Julien sortait du boulot. Il se précipita dans la première rame du métro à Miromesnil. Une
masse compacte de corps, de souffles, de sueurs et d’odeurs emplissait l’espace. La foule se
fit plus dense encore pour permettre à Julien d’entrer.
Au fil des stations, il se retrouva au milieu du wagon, s’accrochant à la barre suintante pour ne
pas perdre pied. Son regard fut attiré par un mouvement régulier, dont les va-et-vient obscènes
eurent raison de son attention. Une main agrippait la barre d’en face. Lentement d’abord, elle
descendait et remontait, puis la cadence s’accéléra. Gêné, Julien glissa son regard vers le
visage l’auteur de ce spectacle lubrique.
Un homme d’âge mûr le fixait intensément. Sa poitrine se soulevait rapidement, Julien
comprit qu’il haletait. Il tourna le dos, mettant fin à cette vision sordide.
* * *
Serge vit le garçon d’en face se retourner. Il avait vu son visage s’empourprer, sans doute
d’excitation. Il considéra sa rotation de 180° comme une invitation. Il profita d’un
mouvement de foule pour se coller à l’objet de ses désirs. Il soufflait sur sa nuque, et
commença à bouger ses reins au rythme des ballotements du métro. Il sentit son corps se
contracter, et cette tension ne faisait qu’accroître son désir.
* * *
Céleste était installée sur l’une des quatre places assises. A Miromesnil, elle avait levé les
yeux de son roman pour observer les passagers. Elle remarqua un beau brun qui rougissait.
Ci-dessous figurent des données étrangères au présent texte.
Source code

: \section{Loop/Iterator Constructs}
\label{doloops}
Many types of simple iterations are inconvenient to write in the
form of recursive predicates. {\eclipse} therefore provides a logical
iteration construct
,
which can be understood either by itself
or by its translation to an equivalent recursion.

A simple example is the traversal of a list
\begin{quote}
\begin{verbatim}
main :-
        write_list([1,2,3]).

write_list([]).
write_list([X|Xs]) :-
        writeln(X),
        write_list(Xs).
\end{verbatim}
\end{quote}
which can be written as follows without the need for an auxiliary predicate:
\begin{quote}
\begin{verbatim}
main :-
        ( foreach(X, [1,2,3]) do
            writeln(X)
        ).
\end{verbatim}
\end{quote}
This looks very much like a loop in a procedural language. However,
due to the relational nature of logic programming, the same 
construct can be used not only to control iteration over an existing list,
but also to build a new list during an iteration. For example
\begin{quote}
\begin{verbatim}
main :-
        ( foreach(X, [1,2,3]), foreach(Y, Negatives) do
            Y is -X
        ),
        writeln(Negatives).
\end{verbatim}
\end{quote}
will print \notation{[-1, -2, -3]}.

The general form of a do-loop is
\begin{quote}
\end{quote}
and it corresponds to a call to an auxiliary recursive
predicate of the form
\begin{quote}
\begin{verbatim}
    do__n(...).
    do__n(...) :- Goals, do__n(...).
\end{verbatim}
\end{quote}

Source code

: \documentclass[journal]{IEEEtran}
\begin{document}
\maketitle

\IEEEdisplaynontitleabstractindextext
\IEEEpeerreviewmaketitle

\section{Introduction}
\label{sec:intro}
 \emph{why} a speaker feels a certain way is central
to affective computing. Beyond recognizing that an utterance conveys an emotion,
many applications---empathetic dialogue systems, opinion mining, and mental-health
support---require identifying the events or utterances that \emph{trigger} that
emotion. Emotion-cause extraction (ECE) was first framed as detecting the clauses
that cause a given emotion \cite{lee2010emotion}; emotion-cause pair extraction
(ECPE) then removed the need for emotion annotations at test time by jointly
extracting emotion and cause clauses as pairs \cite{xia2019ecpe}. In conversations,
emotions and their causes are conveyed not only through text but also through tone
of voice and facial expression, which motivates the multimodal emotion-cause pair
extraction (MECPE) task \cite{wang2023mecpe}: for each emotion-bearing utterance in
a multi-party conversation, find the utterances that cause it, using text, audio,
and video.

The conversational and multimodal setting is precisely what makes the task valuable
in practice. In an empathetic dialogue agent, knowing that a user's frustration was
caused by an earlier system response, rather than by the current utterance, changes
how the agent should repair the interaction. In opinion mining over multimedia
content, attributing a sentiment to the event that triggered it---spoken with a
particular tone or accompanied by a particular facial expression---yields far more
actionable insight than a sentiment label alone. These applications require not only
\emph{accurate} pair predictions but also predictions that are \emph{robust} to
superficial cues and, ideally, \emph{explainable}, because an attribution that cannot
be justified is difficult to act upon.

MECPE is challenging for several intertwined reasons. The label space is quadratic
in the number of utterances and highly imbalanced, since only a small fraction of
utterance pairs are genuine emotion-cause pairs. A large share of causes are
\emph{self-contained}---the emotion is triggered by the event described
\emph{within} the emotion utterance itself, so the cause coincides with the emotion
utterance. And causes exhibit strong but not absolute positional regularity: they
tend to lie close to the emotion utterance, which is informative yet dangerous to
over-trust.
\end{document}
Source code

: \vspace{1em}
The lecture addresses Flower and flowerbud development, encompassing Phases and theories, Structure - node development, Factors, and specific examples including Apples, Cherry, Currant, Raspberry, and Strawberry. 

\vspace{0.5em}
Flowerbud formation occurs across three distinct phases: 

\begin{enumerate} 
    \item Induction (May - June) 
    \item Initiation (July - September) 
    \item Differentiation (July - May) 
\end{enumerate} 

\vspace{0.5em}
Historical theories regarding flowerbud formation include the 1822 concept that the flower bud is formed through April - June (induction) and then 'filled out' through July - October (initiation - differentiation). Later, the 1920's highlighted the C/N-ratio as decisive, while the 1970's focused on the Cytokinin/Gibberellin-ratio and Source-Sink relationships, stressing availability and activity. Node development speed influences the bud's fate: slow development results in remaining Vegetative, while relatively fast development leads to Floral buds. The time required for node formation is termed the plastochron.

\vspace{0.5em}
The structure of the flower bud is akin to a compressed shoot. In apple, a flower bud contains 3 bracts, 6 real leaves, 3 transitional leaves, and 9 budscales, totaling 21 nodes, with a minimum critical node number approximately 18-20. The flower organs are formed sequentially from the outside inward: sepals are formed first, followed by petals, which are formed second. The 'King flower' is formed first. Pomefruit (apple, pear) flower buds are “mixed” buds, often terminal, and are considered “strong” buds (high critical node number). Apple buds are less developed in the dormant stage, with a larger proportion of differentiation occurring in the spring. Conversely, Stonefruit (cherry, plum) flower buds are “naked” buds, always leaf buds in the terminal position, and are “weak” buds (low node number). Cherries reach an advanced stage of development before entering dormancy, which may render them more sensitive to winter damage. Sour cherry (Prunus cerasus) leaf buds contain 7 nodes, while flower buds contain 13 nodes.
Avec curiosité, elle suivit le regard de ce dernier et vit un homme aux tempes grisonnantes qui
astiquait la barre métallique.
Choquée, elle ne quittait pas des yeux les deux protagonistes. Elle vit que l’asticateur de barre
se rapprochait dangereusement du beau brun. Elle percevait la raideur dans la nuque du jeune
homme lorsque la proximité avec le prédateur se fit trop grande. Céleste voulait lui venir en
aide. Mais elle fut incapable de bouger. Elle scruta les autres passagers afin de mobiliser leurs
forces pour lui porter secours. Plusieurs personnes regardaient ce corps à corps non consenti.
Certains avec amusement, d’autres avec dégoût. Aucune ne semblait décider à mettre un
terme à cette agression.
Lorsque Céleste se décida à ouvrir la bouche pour protester, elle aperçut le nom de sa station
sur le quai. Elle descendit de la rame, soulagée.